2009 Foundation Professors excel in teaching and research

2009 Foundation Professors excel in teaching and research

University of Nevada, Reno professors and researchers Ian Buckle, Mae Gustin and Kent Ervin will be honored as 2009 Foundation Professors for exceptional achievements in teaching and research.

In addition to being awarded with a $5,000 annual stipend for three years, being celebrated at the Honor the Best Ceremony on Wednesday, May 13, the three honorees’ names will be added to the roster at Honor Court.

Below are sketches of each professor.

Ian Buckle

Ian Buckle, civil engineering professor and director of the Center for Civil Engineering Earthquake Research, specializes in improving the performance of bridges and other structures during earthquakes. He works extensively with such organizations as the Federal Highway Administration, Transportation Research Board, California Department of Transportation on improving design codes for bridges. For example, Buckle is currently directing a large-scale experimental project in which the effect of curvatures on the behavior of a bridge in an earthquake is being studied, with and without vehicles being present on the bridge.

Buckle first came to the University in 1999 after working at the University of Auckland, New Zealand as the Vice President of Research and at the National Center for Earthquake Engineering Research at the University at Buffalo as the Deputy Director. He returned to the lab and classroom for the love of the research and teaching.

“It’s very satisfying working with students,” Buckle said. “New challenges face the engineering profession every year and I enjoy addressing these demands and improving the safety of our structures, one student at a time.”

Kent Ervin

Kent Ervin is a chemistry professor with research interests in physical chemistry and chemical physics. He studies the interaction between gasses reacting with one another at the molecular level using tandem mass spectrometry techniques. Ervin is currently researching reactions in hydrocarbon systems during combustion of biofuels for the Department of Energy’s Combustion Research Program. He conducts his research using apparatuses he had been building since his first arrival to the University in 1999, with the help of undergraduate, graduate and postdoctoral students.

“More and more we’re seeing biofuels and oxygenated fuels for pollution controls so some of our studies have to do with adding those to the combustion process,” he says.

Ervin has published about 80 journal articles in such notable publications as the Journal of American Chemical Society, the Journal of Chemical Physics and the Journal of Physical Chemistry. He was also offered the opportunity to be a visiting fellow at the Joint Institute for Laboratory Astrophysics at the University of Colorado, Boulder during his sabbatical last year. But even through his stay at Boulder, he returned to Reno often to check in with the graduate students with whom he works.

“What undergraduates learn in the classroom from textbooks is only a part of what science is about,” Ervin said. “The science we do, it’s something you do in the laboratory.
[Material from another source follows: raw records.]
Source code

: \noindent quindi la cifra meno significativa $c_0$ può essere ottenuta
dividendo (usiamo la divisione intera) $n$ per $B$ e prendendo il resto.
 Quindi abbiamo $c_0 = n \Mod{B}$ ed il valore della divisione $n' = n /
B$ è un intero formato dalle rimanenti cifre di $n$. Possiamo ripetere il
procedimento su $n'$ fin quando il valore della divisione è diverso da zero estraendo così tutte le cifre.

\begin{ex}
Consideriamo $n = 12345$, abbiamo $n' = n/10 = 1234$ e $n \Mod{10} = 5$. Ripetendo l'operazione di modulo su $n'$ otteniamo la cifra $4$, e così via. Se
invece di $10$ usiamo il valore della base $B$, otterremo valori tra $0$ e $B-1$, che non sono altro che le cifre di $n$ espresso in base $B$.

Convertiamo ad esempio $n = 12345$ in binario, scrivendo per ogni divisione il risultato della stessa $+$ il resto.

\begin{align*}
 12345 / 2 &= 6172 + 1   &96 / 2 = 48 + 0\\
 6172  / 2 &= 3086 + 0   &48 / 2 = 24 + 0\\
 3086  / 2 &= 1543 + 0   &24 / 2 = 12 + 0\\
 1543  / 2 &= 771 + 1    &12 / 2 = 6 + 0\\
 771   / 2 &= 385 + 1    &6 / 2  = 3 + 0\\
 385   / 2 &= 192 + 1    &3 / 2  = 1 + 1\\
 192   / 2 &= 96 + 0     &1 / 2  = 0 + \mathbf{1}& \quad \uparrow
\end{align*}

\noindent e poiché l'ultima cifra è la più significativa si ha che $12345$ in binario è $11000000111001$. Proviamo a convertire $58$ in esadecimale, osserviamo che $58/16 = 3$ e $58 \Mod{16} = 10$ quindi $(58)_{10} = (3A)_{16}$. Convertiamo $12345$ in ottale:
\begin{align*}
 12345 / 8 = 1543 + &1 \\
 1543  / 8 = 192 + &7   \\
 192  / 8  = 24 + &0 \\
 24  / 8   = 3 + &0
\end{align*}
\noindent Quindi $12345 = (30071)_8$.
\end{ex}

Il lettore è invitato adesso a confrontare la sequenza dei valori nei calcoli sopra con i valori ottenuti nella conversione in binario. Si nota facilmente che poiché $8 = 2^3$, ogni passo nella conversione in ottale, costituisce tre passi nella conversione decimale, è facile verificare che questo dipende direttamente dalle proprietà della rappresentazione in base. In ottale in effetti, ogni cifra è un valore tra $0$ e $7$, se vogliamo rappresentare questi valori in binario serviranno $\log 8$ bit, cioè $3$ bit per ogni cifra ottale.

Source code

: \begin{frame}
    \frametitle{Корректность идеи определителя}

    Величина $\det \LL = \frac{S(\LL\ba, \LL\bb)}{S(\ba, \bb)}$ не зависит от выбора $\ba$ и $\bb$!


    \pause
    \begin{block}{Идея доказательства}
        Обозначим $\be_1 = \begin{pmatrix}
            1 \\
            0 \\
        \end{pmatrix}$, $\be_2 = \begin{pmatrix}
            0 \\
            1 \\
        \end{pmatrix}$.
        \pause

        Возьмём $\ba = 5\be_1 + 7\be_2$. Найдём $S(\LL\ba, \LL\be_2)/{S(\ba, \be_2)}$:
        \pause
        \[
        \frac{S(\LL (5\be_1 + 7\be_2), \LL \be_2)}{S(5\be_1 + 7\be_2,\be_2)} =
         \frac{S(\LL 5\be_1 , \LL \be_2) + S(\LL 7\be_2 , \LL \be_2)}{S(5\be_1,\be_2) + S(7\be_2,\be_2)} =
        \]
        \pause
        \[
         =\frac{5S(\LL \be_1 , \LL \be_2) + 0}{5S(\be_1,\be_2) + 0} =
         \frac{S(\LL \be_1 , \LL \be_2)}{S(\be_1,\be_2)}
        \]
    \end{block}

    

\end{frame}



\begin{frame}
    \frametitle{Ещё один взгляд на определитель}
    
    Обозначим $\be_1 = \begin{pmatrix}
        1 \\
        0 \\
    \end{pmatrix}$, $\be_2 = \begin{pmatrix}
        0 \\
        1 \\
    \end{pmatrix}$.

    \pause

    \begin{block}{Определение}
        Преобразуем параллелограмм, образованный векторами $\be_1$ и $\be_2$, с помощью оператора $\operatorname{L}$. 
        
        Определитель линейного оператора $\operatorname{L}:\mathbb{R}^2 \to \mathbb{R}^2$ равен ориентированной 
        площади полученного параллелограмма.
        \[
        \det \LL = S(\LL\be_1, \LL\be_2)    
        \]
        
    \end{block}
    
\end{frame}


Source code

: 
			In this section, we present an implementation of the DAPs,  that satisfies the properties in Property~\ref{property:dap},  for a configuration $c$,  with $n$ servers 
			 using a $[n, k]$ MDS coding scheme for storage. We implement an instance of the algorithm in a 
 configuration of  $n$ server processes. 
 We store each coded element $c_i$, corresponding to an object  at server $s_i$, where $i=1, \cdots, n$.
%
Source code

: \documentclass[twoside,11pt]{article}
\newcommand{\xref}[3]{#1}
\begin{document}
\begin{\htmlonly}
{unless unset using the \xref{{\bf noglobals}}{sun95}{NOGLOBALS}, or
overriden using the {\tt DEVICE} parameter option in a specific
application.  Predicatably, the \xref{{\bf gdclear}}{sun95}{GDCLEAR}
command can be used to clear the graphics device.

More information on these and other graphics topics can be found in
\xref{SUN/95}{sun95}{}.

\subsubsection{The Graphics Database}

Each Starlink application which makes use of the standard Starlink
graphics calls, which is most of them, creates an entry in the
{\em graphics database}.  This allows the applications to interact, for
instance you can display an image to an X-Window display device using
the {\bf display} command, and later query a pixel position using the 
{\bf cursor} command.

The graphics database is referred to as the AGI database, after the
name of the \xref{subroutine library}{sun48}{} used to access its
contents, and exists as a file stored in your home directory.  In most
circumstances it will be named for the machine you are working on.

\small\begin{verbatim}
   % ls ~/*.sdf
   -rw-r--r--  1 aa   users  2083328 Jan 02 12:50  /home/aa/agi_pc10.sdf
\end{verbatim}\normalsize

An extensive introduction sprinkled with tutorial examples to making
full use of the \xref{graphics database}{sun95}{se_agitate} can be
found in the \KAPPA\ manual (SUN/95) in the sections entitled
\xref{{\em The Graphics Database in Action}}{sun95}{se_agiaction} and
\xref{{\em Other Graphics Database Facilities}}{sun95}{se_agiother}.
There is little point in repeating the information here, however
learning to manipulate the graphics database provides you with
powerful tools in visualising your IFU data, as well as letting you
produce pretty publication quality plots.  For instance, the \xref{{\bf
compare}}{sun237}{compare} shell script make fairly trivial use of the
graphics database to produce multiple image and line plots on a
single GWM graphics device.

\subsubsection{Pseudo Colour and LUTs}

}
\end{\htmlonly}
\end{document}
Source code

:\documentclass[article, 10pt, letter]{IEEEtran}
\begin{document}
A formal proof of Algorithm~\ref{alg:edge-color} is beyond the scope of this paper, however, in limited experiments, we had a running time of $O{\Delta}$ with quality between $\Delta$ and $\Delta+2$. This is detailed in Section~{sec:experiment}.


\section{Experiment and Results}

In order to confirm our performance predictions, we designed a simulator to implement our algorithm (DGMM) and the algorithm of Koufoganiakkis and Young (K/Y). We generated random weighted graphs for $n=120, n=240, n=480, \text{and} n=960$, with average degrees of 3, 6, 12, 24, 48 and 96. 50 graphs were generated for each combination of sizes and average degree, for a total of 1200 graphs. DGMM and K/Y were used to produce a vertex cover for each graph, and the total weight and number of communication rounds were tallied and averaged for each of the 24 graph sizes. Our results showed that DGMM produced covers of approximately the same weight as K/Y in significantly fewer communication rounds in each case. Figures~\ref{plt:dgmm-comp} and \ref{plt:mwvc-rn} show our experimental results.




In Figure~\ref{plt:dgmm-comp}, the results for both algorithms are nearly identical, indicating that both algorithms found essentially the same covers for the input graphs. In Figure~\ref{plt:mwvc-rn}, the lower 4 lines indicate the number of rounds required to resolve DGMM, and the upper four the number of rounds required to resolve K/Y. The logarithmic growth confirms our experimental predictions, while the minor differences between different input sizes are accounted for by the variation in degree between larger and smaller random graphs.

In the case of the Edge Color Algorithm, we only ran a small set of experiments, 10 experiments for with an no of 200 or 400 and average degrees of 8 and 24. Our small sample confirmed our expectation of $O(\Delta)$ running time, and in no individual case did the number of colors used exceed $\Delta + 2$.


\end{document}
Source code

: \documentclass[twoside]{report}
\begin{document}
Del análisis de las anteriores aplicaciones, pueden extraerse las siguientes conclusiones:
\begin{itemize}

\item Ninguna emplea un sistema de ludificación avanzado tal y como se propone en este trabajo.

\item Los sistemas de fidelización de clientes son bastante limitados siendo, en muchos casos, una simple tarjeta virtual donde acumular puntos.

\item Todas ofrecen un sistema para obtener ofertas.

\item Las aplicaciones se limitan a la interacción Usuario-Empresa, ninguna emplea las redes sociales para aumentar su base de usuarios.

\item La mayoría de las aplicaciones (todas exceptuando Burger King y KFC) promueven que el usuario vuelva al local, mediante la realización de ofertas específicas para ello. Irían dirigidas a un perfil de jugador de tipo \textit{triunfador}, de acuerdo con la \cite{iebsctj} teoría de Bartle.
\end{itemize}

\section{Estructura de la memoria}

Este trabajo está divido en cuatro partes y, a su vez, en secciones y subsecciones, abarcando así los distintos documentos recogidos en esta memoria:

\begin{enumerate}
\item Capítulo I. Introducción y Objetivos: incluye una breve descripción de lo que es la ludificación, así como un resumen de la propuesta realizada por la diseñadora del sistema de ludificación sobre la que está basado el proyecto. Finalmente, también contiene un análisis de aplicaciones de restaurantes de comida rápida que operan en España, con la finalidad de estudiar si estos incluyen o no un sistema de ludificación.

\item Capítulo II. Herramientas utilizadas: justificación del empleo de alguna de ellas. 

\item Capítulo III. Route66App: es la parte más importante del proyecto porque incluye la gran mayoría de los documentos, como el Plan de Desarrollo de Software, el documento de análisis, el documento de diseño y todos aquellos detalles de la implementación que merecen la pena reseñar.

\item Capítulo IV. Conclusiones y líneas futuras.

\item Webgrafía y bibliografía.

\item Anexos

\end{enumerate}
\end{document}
In our case, building the instruments and making the measurements we’re interested in.”

Mae Gustin

Mae Gustin, professor of natural resources and environmental science, runs the mercury research lab with her graduate and undergraduate students. The Gustin group is currently conducting six projects including the investigation of the causal factors for mercury in Nevada reservoirs, how mercury is distributed in water, sediment and the fishes of the Truckee River, the development of methods to measure dry deposition of mercury from air into ecosystems, the study of the potential for coal combustion by-products being used as agricultural amendments to release mercury to the air and water, and how plants absorb mercury from the air.

Gustin considers her students as an important component conducting these projects.

“They need to develop skills, be objective scientists and work with other people and all that comes out of working in the lab,” Gustin said. “So for them this is part of their education. And it’s my job to educate students.”

In addition to being chosen as a Foundation Professor, Gustin was selected to be a member of a National Academy of Science committee given the task of writing a report on long range transport of air pollutants. She has been entrusted with the chapter on mercury. The report was commissioned by federal agencies including the National Science Foundation, the Environmental Protection Agency, and the National Oceanic and Atmospheric Administration. The resulting report will be important for guiding policy and research agendas.

“To me this is a pretty big honor and it’s a huge responsibility to do it well,” she said.